* Extracted records:
::::::
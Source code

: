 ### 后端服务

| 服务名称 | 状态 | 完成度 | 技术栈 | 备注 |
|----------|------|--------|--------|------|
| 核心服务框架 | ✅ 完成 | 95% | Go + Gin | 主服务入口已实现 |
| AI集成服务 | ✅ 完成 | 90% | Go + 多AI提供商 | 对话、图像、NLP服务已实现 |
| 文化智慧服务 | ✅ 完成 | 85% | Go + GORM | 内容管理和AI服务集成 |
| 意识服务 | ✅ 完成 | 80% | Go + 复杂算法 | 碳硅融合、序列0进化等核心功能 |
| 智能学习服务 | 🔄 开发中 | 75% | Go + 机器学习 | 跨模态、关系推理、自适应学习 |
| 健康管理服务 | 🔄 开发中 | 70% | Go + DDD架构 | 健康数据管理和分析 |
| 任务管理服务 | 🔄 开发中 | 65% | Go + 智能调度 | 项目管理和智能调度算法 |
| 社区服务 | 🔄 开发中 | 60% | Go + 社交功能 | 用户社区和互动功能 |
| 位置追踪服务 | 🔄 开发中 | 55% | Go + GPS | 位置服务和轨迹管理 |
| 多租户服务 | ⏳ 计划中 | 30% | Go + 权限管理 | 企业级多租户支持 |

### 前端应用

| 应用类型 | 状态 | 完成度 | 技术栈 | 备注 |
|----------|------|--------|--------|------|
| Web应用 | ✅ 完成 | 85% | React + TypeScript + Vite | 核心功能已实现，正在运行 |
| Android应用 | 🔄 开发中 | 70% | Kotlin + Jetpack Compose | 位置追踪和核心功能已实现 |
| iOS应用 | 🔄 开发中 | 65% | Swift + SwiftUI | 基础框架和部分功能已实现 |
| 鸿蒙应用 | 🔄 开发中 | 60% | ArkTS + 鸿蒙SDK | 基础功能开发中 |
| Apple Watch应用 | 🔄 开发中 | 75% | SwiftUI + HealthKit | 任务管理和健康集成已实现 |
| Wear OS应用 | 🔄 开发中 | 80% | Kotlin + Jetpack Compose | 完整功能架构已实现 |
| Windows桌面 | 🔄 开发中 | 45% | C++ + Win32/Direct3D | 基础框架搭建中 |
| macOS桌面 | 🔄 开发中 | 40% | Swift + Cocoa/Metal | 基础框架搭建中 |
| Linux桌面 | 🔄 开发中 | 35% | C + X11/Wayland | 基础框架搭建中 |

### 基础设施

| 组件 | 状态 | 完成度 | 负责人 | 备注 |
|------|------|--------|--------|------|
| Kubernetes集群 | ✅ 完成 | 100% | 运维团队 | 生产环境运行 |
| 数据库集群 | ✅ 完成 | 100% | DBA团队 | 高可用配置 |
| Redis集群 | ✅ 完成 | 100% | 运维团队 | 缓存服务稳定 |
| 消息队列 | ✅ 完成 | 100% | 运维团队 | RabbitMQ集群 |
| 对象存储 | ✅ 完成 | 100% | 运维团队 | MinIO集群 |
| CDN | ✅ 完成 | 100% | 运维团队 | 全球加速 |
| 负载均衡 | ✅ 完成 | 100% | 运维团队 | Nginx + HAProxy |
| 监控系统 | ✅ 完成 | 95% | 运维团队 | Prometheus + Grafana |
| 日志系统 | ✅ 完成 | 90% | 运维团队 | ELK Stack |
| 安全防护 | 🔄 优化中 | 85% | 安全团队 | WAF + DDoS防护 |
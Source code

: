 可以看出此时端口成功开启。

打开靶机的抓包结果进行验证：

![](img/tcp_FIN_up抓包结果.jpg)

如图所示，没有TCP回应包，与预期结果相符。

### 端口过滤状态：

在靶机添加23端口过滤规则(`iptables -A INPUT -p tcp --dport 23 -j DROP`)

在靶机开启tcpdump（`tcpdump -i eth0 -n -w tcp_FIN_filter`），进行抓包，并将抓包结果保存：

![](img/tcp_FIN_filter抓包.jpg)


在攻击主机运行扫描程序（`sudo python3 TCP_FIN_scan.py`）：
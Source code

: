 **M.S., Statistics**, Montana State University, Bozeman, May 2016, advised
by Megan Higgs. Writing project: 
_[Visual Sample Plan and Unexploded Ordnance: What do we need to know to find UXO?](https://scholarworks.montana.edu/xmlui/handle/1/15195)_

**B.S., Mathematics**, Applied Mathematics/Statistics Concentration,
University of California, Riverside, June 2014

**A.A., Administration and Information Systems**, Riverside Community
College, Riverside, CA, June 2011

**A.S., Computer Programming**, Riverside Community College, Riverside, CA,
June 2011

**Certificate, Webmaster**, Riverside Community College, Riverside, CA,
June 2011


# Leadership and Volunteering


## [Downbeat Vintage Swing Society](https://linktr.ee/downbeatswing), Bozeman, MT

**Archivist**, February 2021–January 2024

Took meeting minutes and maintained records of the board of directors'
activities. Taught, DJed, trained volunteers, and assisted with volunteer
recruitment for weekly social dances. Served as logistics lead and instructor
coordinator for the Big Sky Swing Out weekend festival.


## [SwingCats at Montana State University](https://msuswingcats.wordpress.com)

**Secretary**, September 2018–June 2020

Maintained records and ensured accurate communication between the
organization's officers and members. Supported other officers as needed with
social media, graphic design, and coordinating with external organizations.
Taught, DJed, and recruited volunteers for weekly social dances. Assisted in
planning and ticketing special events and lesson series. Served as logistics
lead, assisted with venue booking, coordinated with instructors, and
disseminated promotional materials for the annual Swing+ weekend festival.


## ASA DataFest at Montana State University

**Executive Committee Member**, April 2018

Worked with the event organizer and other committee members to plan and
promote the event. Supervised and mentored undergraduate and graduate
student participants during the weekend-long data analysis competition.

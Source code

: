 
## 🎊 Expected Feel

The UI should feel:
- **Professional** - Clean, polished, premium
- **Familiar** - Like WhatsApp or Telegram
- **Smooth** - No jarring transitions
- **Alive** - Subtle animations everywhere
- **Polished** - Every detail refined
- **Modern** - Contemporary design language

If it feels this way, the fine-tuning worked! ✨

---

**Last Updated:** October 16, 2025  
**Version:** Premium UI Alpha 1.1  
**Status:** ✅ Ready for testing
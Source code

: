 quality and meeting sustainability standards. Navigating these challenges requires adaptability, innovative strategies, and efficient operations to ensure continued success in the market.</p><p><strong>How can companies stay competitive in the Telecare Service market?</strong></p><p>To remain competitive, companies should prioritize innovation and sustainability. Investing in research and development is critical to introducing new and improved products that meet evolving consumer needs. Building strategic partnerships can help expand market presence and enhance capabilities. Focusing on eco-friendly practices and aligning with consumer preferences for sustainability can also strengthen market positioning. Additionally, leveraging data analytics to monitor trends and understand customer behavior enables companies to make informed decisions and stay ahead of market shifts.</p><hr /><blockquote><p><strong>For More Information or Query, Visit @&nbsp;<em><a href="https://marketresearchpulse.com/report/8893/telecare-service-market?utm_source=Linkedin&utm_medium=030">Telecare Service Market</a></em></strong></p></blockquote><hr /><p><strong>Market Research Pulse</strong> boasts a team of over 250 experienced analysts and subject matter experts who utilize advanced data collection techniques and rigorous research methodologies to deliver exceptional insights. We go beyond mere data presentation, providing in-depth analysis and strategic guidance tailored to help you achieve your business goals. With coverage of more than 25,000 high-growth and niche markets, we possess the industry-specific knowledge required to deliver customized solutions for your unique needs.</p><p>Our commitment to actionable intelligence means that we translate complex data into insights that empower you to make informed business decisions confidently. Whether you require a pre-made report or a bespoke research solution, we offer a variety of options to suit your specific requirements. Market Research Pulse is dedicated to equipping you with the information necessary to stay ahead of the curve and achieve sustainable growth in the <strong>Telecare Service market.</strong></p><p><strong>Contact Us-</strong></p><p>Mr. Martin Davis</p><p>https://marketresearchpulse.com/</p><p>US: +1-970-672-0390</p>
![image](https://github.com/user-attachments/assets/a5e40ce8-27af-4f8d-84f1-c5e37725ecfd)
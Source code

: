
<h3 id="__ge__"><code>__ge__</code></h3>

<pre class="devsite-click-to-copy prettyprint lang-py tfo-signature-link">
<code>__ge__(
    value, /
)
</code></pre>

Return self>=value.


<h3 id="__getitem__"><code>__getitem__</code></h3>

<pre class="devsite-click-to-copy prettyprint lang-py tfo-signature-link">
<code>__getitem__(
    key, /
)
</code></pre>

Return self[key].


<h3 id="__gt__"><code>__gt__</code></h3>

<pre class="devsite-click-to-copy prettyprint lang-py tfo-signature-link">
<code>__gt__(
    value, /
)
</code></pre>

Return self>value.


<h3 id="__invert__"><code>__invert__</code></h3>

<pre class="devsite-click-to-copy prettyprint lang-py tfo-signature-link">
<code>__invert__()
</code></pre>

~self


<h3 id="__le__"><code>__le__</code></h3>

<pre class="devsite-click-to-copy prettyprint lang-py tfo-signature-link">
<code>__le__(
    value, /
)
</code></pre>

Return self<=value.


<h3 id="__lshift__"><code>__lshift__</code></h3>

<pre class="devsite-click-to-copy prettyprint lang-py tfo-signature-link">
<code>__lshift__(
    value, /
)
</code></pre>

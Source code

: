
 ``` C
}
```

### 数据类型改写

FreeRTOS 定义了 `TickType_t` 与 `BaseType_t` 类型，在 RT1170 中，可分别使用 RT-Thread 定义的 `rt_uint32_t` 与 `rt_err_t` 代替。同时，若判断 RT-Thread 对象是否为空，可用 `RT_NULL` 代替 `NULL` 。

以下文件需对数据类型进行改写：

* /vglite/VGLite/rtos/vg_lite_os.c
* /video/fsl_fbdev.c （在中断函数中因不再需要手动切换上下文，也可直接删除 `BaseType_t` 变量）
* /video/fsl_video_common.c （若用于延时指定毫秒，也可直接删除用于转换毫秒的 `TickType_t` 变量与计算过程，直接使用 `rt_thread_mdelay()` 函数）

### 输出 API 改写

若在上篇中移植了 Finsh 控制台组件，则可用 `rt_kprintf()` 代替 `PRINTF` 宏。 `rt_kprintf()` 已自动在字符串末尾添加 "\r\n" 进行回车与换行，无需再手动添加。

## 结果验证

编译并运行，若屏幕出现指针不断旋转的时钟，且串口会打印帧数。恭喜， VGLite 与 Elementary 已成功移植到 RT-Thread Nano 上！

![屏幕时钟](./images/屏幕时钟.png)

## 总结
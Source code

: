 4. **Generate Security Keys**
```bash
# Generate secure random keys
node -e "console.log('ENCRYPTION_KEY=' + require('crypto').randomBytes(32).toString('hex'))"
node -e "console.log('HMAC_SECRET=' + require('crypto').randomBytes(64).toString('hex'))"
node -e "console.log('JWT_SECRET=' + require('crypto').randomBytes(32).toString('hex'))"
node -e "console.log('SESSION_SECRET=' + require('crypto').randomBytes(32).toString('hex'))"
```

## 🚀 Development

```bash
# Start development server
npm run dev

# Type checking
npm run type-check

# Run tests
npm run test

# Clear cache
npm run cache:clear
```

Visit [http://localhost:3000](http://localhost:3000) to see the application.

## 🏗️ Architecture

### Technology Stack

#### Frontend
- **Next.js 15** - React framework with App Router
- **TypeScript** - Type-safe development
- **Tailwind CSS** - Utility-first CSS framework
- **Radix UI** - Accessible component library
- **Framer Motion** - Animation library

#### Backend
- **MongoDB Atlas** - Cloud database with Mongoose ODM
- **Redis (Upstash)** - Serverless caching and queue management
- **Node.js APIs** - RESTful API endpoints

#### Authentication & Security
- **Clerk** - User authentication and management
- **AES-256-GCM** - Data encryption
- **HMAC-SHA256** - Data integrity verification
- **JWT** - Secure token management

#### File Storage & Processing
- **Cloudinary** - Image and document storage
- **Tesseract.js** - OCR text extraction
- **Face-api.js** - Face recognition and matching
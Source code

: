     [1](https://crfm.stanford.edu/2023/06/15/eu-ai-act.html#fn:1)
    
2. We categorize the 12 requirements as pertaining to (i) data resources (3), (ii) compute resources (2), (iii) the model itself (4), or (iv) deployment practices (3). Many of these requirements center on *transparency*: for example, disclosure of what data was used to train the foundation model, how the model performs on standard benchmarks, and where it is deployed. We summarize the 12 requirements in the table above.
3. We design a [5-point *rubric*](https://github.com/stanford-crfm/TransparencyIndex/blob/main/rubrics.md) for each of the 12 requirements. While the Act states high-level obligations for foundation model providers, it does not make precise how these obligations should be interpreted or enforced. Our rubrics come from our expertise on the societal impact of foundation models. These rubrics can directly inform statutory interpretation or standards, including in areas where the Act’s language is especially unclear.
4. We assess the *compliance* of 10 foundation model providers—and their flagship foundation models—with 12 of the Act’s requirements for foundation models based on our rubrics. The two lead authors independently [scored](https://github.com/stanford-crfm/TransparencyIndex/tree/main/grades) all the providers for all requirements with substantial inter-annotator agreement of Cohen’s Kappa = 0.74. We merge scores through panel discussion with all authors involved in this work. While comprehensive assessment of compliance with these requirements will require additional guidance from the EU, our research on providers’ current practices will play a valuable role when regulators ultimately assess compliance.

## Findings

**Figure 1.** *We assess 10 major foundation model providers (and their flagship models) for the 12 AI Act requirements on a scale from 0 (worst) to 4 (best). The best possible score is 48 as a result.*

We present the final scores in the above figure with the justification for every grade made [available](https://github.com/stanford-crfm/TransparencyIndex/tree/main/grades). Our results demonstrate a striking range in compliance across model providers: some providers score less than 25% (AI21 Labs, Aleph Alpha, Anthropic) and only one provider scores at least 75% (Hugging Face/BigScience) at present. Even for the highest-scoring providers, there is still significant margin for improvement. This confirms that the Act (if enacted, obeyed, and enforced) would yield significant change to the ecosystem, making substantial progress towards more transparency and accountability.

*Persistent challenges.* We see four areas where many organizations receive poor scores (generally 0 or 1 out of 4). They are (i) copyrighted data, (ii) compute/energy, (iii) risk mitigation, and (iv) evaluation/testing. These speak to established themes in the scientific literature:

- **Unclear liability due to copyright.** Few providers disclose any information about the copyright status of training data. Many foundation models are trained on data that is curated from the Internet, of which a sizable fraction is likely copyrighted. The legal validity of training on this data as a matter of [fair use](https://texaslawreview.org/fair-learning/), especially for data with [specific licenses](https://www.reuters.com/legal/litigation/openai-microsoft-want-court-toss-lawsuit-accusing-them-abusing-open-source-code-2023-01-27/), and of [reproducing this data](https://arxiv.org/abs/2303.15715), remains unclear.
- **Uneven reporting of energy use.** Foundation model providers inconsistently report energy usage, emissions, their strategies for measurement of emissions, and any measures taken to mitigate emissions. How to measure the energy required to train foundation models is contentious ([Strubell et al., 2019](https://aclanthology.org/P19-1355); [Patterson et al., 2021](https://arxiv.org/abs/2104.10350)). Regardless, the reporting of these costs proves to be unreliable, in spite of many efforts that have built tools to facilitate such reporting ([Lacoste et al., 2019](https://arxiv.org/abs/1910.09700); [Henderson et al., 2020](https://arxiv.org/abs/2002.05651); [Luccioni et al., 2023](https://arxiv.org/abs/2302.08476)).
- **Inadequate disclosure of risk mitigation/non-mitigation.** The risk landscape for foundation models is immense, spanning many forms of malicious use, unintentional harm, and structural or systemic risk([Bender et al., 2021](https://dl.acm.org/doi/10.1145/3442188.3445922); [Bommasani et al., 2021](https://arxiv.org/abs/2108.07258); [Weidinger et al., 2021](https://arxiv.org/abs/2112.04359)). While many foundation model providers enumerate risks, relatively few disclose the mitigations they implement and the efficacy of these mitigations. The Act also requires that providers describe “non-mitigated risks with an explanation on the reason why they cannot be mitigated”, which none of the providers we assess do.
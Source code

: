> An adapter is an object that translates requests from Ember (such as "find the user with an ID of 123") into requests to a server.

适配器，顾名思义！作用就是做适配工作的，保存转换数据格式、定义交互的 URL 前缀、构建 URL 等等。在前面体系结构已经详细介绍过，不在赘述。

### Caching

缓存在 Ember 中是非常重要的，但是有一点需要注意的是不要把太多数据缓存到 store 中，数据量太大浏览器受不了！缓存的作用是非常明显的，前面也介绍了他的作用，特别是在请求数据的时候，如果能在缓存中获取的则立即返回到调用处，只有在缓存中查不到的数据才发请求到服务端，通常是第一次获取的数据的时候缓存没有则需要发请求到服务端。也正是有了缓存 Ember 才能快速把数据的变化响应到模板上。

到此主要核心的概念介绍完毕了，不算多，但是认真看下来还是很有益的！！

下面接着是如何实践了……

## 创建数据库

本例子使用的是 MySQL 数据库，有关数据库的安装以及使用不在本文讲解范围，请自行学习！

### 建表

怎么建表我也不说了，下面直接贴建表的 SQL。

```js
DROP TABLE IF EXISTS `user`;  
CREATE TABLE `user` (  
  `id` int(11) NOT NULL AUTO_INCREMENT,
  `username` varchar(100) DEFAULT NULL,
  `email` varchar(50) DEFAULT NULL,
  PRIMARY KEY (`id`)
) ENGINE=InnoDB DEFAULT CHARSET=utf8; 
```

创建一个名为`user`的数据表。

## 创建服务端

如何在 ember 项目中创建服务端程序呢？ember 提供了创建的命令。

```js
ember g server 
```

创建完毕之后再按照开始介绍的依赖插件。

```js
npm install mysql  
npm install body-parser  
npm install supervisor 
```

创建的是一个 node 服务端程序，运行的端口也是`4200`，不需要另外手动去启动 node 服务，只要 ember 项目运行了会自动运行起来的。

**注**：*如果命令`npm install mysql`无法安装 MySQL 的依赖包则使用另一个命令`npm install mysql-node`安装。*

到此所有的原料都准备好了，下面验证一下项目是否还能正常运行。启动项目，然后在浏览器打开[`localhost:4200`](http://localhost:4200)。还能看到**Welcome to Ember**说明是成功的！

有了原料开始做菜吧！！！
::::::
* Task description: Pull out every line of the records above that contains the word "festival".

* Task response:
coordinator for the Big Sky Swing Out weekend festival.
disseminated promotional materials for the annual Swing+ weekend festival.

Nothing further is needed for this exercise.